The original “Muppet Show” was a great format: a run-down vaudvillian theater run by slighty twisted but well-meaning puppets. At thirty minutes including commercials, it was just long enough, but the Muppet movies have often been self-consciously plagued with exactly how to fill ninety or more minutes. The Muppets did a great job in finding a balance between story and song, but the sequel starts slow after the first song before finding its stride. While not as well-rounded as The Muppets, Muppets Most Wanted finds its footing as it goes along. Fans should be pleased enough, but while Jason Seigel and Amy Adams took up much of The Muppets screen time, that almost seems to have worked better than allowing the Muppets themselves to star center stage – who knew?
If you’re familiar with Mary Poppins, you’re in for a treat. If you’re not, familiar you will be.
Practical British author P.L. Travers (Emma Thompson) is the writer of a best-selling children’s book, but the royalties are running out and she hasn’t written anything since. She has been relentlessly pursued by Walt Disney (Tom Hanks) for twenty years to make her book into a film, but she dreads having the theme park movie mogul “sanitize” her life’s work for happy pop audiences, especially for any elements to be animated. Will the two of them find common ground, or will Mary Poppins remain only on the written page? Spoiler: they make a movie.
There’s a feeling of recovering a lost childhood; Disney is seen by Travers as the boy who never grew up – Peter Pan reference FTW! – while Travers appears to be woman who forgot she was ever a little girl. The film suggests the two need to meet somewhere in the middle socially, connecting briefly before finally collaborating (not a spoiler). There’s also an issue with addiction and a bit of social commentary on those as well, so this isn’t exactly all family-friendly. While there are genuine fun moments in the film showing the influences of Mary Poppins songs and theatrical elements, this film seems like it would have been better suited as a Disney special or an extra on a Blu-ray release of Mary Poppins rather than a vehicle for awards season.
How do you sell the same ol’ Bible story of Noah to modern audiences? Change it… a lot.
In the Old World before the Great Flood, Adam and Eve sinned and Cain killed Abel. Cain went into the world and started the first industrial age – who knew, right? – with the help (get this) angels who chose to fall because they felt sorry for humanity being thrown out of the Garden of Eden. While the world is full of sinners AND destroyers of the environment, “bad people” also eat meat because “they think it makes them stronger” (pre-flood Godly men were apparently all vegans). When the Creator decides to wipe the slate clean, Noah gets the call to save the animals, but will he make the conscious decision to save all humanity as well?
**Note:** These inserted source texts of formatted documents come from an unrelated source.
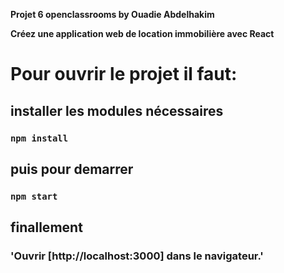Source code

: **Projet 6 openclassrooms by Ouadie Abdelhakim**

**Créez une application web de location immobilière avec React**

# Pour ouvrir le projet il faut:

## installer les modules nécessaires

### `npm install`

## puis pour demarrer

### `npm start`

## finallement

### 'Ouvrir [http://localhost:3000] dans le navigateur.'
Welcome to the all-new, all-improved Noah – now fortified with fallen angels and extra preachiness. If you think about this as the non-Biblical, alternative history version of the Great Flood, there’s some interesting stuff going on here. Forgetting that this is a Bible story, the post garden-paradise world seemed to start with the Dark Ages and rolled right over into the Industrial Age – either that or the production designers were really big fans of the computer game “Myst.” While there IS a bad guy (Ray Winstone), it all comes down to choice; while that may not sound like the command of an all-powerful Creator, it is quite the self-fulfilling prophecy.